*** Excerpted data Section Begins ***

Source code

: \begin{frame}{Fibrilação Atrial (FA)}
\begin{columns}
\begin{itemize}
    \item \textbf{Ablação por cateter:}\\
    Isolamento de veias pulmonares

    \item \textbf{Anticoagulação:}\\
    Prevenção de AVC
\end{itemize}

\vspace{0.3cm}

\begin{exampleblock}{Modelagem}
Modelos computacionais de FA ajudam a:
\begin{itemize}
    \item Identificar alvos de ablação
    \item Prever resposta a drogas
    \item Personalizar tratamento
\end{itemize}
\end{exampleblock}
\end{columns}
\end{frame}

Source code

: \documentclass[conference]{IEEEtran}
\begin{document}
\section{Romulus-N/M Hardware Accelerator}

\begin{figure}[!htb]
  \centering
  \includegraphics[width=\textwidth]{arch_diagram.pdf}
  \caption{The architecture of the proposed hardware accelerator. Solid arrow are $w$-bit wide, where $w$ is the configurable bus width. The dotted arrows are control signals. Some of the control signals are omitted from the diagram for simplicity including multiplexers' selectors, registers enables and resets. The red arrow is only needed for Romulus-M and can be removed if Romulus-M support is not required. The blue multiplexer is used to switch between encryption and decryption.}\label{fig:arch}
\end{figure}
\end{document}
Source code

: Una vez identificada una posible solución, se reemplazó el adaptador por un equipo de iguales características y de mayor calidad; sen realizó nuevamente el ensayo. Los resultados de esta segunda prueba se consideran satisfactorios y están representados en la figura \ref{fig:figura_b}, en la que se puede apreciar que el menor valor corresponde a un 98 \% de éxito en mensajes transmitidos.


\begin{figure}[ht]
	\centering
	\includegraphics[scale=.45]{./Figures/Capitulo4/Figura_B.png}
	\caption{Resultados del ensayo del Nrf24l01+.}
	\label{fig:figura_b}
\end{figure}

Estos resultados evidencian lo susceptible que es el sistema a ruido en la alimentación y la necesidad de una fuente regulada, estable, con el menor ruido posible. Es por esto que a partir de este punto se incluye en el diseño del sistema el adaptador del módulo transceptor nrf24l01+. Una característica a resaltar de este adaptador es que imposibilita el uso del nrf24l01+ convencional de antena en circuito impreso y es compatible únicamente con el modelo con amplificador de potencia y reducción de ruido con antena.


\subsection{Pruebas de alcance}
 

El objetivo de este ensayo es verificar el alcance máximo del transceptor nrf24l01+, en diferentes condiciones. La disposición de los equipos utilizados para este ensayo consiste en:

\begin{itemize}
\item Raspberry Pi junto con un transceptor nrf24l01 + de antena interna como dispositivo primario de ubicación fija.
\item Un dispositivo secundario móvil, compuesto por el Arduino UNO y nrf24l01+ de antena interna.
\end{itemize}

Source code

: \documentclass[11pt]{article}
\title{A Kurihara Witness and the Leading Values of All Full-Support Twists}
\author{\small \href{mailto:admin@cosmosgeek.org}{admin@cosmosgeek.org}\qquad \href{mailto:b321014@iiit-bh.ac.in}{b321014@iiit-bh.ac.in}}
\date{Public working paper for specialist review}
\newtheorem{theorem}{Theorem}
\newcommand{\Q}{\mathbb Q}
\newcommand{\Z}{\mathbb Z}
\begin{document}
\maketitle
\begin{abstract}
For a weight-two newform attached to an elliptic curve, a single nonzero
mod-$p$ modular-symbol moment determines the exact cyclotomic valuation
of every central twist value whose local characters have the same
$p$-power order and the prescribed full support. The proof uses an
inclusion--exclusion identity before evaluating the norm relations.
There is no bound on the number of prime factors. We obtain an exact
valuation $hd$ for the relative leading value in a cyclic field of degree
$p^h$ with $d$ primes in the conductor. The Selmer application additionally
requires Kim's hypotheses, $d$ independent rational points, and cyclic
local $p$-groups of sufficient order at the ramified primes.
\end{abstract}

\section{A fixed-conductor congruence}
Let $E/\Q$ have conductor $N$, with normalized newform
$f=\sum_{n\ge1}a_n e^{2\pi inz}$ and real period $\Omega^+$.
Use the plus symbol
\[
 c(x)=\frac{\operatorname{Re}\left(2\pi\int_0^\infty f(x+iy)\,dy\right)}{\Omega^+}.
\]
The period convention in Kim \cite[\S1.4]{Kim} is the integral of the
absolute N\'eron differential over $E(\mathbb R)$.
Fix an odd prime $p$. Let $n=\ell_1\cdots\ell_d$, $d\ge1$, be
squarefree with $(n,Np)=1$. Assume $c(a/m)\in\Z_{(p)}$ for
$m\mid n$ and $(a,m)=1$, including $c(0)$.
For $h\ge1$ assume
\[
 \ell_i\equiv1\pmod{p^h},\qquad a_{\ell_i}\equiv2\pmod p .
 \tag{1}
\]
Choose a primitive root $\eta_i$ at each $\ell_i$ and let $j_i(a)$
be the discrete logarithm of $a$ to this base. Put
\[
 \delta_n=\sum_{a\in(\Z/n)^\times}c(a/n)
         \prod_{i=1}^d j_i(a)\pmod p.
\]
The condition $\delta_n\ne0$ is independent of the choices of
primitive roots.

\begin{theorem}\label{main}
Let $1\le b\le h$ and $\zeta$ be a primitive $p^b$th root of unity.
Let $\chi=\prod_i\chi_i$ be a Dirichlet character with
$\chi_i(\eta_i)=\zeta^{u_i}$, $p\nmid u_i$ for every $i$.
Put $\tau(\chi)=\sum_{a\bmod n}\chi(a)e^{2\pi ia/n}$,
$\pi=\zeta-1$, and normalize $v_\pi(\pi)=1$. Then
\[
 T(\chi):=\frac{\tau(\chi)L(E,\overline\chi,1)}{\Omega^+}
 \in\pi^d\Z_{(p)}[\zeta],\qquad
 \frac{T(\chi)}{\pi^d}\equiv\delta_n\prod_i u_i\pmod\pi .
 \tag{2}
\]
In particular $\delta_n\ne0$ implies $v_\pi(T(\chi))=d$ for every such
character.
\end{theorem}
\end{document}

*** Excerpted data Section Ends ***

> [What this task involves]: From the data, collect all lines where the string "cyclic" appears.

> [Result]:
valuation $hd$ for the relative leading value in a cyclic field of degree
requires Kim's hypotheses, $d$ independent rational points, and cyclic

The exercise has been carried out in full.